[AIM OF THE EXERCISE]
The number of lines holding the string "reactivity" is all that is wanted; count them in the records below.

Dataset entries:
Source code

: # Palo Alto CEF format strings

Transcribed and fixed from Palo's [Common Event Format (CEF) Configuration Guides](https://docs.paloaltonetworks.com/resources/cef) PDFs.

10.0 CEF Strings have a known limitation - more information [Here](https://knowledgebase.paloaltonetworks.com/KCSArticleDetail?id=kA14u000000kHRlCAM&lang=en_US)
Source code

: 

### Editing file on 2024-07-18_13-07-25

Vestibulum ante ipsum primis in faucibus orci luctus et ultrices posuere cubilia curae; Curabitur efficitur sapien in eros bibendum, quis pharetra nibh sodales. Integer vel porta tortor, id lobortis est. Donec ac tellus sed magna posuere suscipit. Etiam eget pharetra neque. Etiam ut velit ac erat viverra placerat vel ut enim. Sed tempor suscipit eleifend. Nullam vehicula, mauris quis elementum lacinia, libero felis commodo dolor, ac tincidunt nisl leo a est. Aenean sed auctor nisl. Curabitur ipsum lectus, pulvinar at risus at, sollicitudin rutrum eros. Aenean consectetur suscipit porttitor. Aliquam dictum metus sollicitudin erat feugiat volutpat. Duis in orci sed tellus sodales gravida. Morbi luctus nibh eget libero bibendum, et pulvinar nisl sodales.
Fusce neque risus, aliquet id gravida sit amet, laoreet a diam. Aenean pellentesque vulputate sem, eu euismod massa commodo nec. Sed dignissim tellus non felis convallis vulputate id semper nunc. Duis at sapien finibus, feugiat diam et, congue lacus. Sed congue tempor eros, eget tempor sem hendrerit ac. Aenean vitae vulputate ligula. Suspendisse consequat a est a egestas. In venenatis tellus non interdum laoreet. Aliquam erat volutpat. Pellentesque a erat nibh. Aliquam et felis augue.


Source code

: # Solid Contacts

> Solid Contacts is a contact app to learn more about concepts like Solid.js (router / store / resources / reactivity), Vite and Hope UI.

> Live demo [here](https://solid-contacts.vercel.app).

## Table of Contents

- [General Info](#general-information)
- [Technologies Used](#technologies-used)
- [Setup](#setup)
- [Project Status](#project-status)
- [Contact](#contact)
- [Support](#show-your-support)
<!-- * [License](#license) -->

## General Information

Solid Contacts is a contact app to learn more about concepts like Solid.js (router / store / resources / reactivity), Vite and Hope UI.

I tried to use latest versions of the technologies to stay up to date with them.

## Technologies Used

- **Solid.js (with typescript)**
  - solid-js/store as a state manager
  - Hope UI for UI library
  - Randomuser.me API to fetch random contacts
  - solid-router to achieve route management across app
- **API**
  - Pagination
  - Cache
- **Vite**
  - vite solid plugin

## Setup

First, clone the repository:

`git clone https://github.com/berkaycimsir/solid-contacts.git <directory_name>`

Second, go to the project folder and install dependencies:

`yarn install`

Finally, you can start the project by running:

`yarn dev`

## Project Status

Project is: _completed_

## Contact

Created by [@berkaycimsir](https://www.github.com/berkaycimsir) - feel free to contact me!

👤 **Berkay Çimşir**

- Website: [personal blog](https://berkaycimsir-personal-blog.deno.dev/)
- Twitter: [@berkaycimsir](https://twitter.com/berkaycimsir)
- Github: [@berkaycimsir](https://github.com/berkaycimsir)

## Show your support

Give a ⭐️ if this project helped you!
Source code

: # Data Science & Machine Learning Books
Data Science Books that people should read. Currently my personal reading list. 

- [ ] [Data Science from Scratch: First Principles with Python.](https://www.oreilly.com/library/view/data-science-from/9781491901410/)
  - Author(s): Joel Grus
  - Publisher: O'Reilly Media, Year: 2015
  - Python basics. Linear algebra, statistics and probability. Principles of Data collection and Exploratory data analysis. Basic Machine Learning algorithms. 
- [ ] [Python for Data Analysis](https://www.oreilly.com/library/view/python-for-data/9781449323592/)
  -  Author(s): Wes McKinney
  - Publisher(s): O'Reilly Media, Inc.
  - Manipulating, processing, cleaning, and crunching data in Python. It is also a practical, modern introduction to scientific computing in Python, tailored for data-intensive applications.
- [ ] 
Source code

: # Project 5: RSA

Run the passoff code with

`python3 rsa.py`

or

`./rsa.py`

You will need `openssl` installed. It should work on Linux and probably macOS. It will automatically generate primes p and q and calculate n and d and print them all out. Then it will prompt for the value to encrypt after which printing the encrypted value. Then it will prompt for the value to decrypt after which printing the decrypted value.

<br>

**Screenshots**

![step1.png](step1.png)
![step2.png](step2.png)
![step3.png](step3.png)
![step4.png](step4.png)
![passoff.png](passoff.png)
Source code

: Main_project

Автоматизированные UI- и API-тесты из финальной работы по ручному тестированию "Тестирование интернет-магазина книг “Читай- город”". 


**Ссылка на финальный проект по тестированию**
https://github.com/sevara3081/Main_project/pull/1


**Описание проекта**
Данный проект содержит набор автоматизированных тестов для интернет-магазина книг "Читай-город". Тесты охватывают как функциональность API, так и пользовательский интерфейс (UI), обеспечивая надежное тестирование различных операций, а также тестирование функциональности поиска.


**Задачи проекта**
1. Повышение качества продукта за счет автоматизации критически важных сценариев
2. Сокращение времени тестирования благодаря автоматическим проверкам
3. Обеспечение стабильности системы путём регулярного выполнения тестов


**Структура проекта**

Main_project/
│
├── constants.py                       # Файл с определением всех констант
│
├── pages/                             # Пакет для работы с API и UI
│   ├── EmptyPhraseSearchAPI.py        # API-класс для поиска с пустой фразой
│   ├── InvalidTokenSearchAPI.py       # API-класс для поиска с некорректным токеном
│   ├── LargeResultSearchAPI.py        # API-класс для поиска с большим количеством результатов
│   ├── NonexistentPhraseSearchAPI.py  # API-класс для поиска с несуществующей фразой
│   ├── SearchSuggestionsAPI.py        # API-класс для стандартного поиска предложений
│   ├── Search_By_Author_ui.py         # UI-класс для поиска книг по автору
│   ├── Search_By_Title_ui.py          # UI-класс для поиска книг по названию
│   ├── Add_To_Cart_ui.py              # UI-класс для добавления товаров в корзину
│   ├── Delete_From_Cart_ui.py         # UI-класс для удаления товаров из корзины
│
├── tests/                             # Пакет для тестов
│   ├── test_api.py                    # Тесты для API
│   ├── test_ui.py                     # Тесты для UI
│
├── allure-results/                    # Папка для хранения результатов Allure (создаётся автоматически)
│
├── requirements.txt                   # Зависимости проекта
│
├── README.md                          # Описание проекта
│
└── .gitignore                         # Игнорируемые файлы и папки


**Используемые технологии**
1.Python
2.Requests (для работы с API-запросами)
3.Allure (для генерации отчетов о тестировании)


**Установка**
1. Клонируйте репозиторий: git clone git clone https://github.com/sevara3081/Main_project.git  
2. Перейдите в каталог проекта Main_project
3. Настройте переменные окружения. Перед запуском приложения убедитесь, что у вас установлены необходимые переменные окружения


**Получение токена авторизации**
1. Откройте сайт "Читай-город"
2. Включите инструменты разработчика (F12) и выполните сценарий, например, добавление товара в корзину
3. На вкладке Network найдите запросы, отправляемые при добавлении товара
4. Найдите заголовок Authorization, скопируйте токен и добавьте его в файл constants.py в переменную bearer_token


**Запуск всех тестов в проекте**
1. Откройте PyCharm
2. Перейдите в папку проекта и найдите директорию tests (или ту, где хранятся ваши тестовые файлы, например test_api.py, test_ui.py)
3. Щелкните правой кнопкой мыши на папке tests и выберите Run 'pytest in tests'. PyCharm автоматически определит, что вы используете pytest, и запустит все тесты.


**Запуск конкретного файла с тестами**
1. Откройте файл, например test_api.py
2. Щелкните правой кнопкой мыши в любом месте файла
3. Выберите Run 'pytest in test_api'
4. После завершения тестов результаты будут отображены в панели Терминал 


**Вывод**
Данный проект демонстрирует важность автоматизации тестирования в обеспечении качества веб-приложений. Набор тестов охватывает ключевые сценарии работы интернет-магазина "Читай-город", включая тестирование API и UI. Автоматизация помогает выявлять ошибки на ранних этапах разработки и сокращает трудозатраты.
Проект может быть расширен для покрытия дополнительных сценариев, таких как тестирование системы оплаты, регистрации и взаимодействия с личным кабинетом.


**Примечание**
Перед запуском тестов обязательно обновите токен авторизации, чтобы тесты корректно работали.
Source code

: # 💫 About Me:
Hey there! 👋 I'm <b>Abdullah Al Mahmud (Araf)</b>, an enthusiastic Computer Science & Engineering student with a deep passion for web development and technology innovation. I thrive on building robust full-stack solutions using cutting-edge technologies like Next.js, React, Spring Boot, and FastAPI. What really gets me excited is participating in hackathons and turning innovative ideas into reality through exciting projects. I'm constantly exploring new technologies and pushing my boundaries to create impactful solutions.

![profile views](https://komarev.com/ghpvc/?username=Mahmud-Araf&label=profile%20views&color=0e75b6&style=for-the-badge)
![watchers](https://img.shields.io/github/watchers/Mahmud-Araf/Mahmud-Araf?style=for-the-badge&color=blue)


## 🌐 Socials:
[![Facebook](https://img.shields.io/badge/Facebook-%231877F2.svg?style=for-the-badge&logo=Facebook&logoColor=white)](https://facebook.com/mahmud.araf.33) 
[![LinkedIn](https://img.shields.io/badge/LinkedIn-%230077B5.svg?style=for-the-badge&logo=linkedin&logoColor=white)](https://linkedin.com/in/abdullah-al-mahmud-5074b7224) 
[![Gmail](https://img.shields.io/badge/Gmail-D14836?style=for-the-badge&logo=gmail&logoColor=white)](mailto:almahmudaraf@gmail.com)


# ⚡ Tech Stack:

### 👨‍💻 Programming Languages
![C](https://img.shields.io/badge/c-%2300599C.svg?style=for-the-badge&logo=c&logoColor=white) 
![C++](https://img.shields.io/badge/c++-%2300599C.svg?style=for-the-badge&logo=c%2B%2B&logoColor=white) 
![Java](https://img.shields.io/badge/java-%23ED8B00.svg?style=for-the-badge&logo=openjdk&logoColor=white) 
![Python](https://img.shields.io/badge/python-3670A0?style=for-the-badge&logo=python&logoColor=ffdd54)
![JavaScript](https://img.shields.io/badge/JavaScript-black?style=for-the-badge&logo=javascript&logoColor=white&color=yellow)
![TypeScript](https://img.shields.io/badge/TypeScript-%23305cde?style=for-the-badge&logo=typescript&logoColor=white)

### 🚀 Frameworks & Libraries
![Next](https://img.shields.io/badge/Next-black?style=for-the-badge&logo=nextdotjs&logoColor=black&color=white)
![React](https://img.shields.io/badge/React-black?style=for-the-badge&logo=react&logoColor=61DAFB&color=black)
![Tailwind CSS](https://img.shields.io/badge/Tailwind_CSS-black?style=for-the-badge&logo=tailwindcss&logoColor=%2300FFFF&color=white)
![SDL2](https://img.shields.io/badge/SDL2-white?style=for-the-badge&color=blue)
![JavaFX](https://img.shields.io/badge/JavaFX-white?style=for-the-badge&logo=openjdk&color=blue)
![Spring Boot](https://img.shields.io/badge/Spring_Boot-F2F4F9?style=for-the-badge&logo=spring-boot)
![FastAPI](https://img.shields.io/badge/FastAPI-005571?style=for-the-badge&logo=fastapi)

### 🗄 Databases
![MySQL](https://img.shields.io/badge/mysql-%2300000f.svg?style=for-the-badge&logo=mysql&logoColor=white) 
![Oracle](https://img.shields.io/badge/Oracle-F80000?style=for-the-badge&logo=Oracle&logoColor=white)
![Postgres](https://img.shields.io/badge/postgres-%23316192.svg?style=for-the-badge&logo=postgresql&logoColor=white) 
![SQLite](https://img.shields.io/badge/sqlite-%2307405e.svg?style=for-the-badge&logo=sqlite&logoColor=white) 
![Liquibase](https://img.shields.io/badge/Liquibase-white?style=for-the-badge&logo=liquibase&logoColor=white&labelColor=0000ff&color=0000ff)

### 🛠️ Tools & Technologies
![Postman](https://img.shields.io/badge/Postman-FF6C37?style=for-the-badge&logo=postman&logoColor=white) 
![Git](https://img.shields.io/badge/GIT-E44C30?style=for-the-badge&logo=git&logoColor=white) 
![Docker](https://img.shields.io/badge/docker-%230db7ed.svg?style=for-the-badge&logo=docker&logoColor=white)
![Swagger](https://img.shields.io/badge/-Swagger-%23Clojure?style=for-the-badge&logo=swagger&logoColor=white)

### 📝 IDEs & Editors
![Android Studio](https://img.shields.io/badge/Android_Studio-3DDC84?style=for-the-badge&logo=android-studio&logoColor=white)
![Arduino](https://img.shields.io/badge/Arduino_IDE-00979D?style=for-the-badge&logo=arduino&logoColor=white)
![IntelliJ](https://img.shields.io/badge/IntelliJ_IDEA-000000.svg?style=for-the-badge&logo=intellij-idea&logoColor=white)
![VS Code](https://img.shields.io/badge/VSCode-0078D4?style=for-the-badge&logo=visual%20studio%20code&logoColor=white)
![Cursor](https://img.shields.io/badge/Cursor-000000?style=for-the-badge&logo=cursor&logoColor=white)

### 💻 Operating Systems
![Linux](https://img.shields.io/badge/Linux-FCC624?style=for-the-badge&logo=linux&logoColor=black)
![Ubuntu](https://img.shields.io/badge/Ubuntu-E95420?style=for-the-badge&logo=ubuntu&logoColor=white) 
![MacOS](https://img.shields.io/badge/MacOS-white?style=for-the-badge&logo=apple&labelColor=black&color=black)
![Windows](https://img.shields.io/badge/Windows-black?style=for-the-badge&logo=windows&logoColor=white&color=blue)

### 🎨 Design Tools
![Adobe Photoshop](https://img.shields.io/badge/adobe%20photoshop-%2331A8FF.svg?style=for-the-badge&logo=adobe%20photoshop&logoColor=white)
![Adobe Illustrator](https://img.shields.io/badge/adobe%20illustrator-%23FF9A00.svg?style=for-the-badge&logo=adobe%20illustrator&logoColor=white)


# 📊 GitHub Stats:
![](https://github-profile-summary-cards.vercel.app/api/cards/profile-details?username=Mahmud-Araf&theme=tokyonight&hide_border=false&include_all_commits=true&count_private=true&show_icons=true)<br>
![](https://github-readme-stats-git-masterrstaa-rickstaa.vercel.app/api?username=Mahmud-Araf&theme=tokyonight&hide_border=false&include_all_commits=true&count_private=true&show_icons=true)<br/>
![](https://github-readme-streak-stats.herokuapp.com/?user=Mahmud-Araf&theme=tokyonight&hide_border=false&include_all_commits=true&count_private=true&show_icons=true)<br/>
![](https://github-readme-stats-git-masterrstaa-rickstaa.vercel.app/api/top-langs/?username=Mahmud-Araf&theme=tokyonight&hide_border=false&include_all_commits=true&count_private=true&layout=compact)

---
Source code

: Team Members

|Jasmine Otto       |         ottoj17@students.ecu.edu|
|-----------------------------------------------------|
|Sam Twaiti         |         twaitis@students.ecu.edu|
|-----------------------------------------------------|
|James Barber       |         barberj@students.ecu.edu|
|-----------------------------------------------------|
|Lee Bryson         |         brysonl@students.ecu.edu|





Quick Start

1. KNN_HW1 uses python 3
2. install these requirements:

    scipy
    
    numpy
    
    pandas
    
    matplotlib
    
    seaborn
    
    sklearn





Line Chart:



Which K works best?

[RESULT OF THIS EXERCISE]
2